EXERCISE PROMPT: Leave the images out. Give every line below again, precisely.

RAW DATA:

--------------------

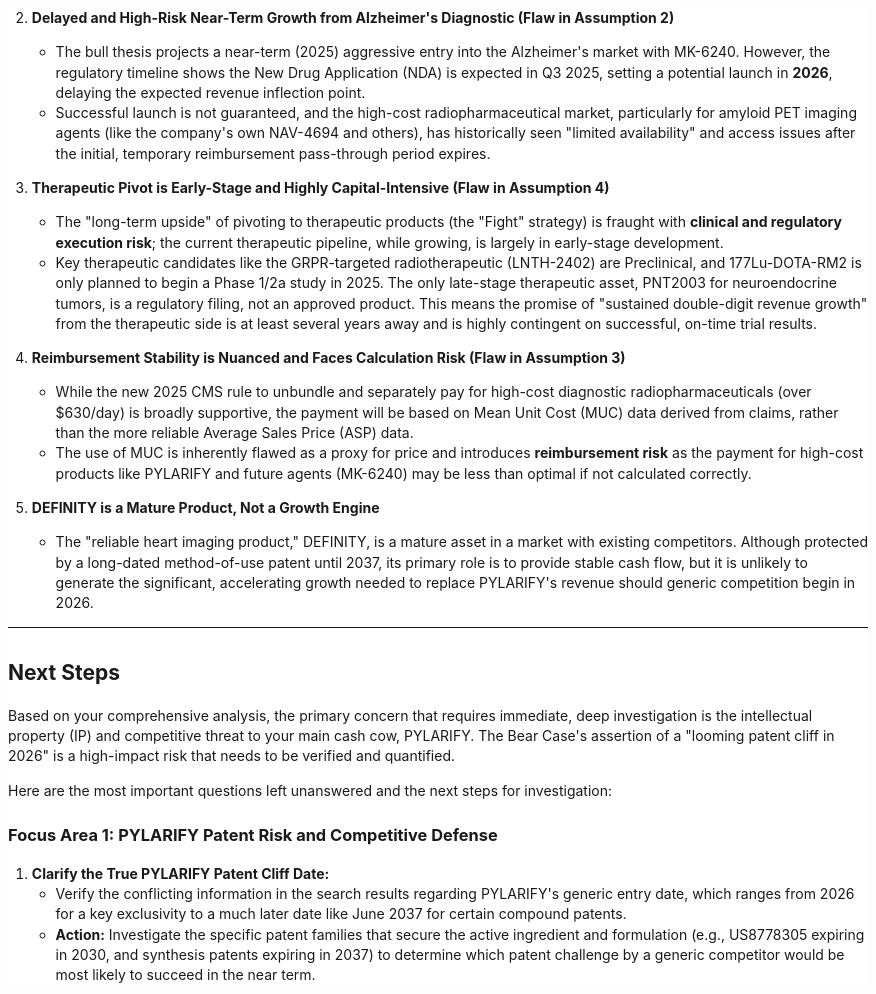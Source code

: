 2.  **Delayed and High-Risk Near-Term Growth from Alzheimer's Diagnostic (Flaw in Assumption 2)**
    *   The bull thesis projects a near-term (2025) aggressive entry into the Alzheimer's market with MK-6240. However, the regulatory timeline shows the New Drug Application (NDA) is expected in Q3 2025, setting a potential launch in **2026**, delaying the expected revenue inflection point.
    *   Successful launch is not guaranteed, and the high-cost radiopharmaceutical market, particularly for amyloid PET imaging agents (like the company's own NAV-4694 and others), has historically seen "limited availability" and access issues after the initial, temporary reimbursement pass-through period expires.

3.  **Therapeutic Pivot is Early-Stage and Highly Capital-Intensive (Flaw in Assumption 4)**
    *   The "long-term upside" of pivoting to therapeutic products (the "Fight" strategy) is fraught with **clinical and regulatory execution risk**; the current therapeutic pipeline, while growing, is largely in early-stage development.
    *   Key therapeutic candidates like the GRPR-targeted radiotherapeutic (LNTH-2402) are Preclinical, and 177Lu-DOTA-RM2 is only planned to begin a Phase 1/2a study in 2025. The only late-stage therapeutic asset, PNT2003 for neuroendocrine tumors, is a regulatory filing, not an approved product. This means the promise of "sustained double-digit revenue growth" from the therapeutic side is at least several years away and is highly contingent on successful, on-time trial results.

4.  **Reimbursement Stability is Nuanced and Faces Calculation Risk (Flaw in Assumption 3)**
    *   While the new 2025 CMS rule to unbundle and separately pay for high-cost diagnostic radiopharmaceuticals (over \$630/day) is broadly supportive, the payment will be based on Mean Unit Cost (MUC) data derived from claims, rather than the more reliable Average Sales Price (ASP) data.
    *   The use of MUC is inherently flawed as a proxy for price and introduces **reimbursement risk** as the payment for high-cost products like PYLARIFY and future agents (MK-6240) may be less than optimal if not calculated correctly.

5.  **DEFINITY is a Mature Product, Not a Growth Engine**
    *   The "reliable heart imaging product," DEFINITY, is a mature asset in a market with existing competitors. Although protected by a long-dated method-of-use patent until 2037, its primary role is to provide stable cash flow, but it is unlikely to generate the significant, accelerating growth needed to replace PYLARIFY's revenue should generic competition begin in 2026.

---

## Next Steps

Based on your comprehensive analysis, the primary concern that requires immediate, deep investigation is the intellectual property (IP) and competitive threat to your main cash cow, PYLARIFY. The Bear Case's assertion of a "looming patent cliff in 2026" is a high-impact risk that needs to be verified and quantified.

Here are the most important questions left unanswered and the next steps for investigation:

### **Focus Area 1: PYLARIFY Patent Risk and Competitive Defense**

1.  **Clarify the True PYLARIFY Patent Cliff Date:**
    *   Verify the conflicting information in the search results regarding PYLARIFY's generic entry date, which ranges from 2026 for a key exclusivity to a much later date like June 2037 for certain compound patents.
    *   **Action:** Investigate the specific patent families that secure the active ingredient and formulation (e.g., US8778305 expiring in 2030, and synthesis patents expiring in 2037) to determine which patent challenge by a generic competitor would be most likely to succeed in the near term.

--------------------

WRITTEN ANSWER:
Source code

: 2.  **Delayed and High-Risk Near-Term Growth from Alzheimer's Diagnostic (Flaw in Assumption 2)**
    *   The bull thesis projects a near-term (2025) aggressive entry into the Alzheimer's market with MK-6240. However, the regulatory timeline shows the New Drug Application (NDA) is expected in Q3 2025, setting a potential launch in **2026**, delaying the expected revenue inflection point.
    *   Successful launch is not guaranteed, and the high-cost radiopharmaceutical market, particularly for amyloid PET imaging agents (like the company's own NAV-4694 and others), has historically seen "limited availability" and access issues after the initial, temporary reimbursement pass-through period expires.

3.  **Therapeutic Pivot is Early-Stage and Highly Capital-Intensive (Flaw in Assumption 4)**
    *   The "long-term upside" of pivoting to therapeutic products (the "Fight" strategy) is fraught with **clinical and regulatory execution risk**; the current therapeutic pipeline, while growing, is largely in early-stage development.
    *   Key therapeutic candidates like the GRPR-targeted radiotherapeutic (LNTH-2402) are Preclinical, and 177Lu-DOTA-RM2 is only planned to begin a Phase 1/2a study in 2025. The only late-stage therapeutic asset, PNT2003 for neuroendocrine tumors, is a regulatory filing, not an approved product. This means the promise of "sustained double-digit revenue growth" from the therapeutic side is at least several years away and is highly contingent on successful, on-time trial results.

4.  **Reimbursement Stability is Nuanced and Faces Calculation Risk (Flaw in Assumption 3)**
    *   While the new 2025 CMS rule to unbundle and separately pay for high-cost diagnostic radiopharmaceuticals (over \$630/day) is broadly supportive, the payment will be based on Mean Unit Cost (MUC) data derived from claims, rather than the more reliable Average Sales Price (ASP) data.
    *   The use of MUC is inherently flawed as a proxy for price and introduces **reimbursement risk** as the payment for high-cost products like PYLARIFY and future agents (MK-6240) may be less than optimal if not calculated correctly.

5.  **DEFINITY is a Mature Product, Not a Growth Engine**
    *   The "reliable heart imaging product," DEFINITY, is a mature asset in a market with existing competitors. Although protected by a long-dated method-of-use patent until 2037, its primary role is to provide stable cash flow, but it is unlikely to generate the significant, accelerating growth needed to replace PYLARIFY's revenue should generic competition begin in 2026.

---

## Next Steps

Based on your comprehensive analysis, the primary concern that requires immediate, deep investigation is the intellectual property (IP) and competitive threat to your main cash cow, PYLARIFY. The Bear Case's assertion of a "looming patent cliff in 2026" is a high-impact risk that needs to be verified and quantified.

Here are the most important questions left unanswered and the next steps for investigation:

### **Focus Area 1: PYLARIFY Patent Risk and Competitive Defense**

1.  **Clarify the True PYLARIFY Patent Cliff Date:**
    *   Verify the conflicting information in the search results regarding PYLARIFY's generic entry date, which ranges from 2026 for a key exclusivity to a much later date like June 2037 for certain compound patents.
    *   **Action:** Investigate the specific patent families that secure the active ingredient and formulation (e.g., US8778305 expiring in 2030, and synthesis patents expiring in 2037) to determine which patent challenge by a generic competitor would be most likely to succeed in the near term.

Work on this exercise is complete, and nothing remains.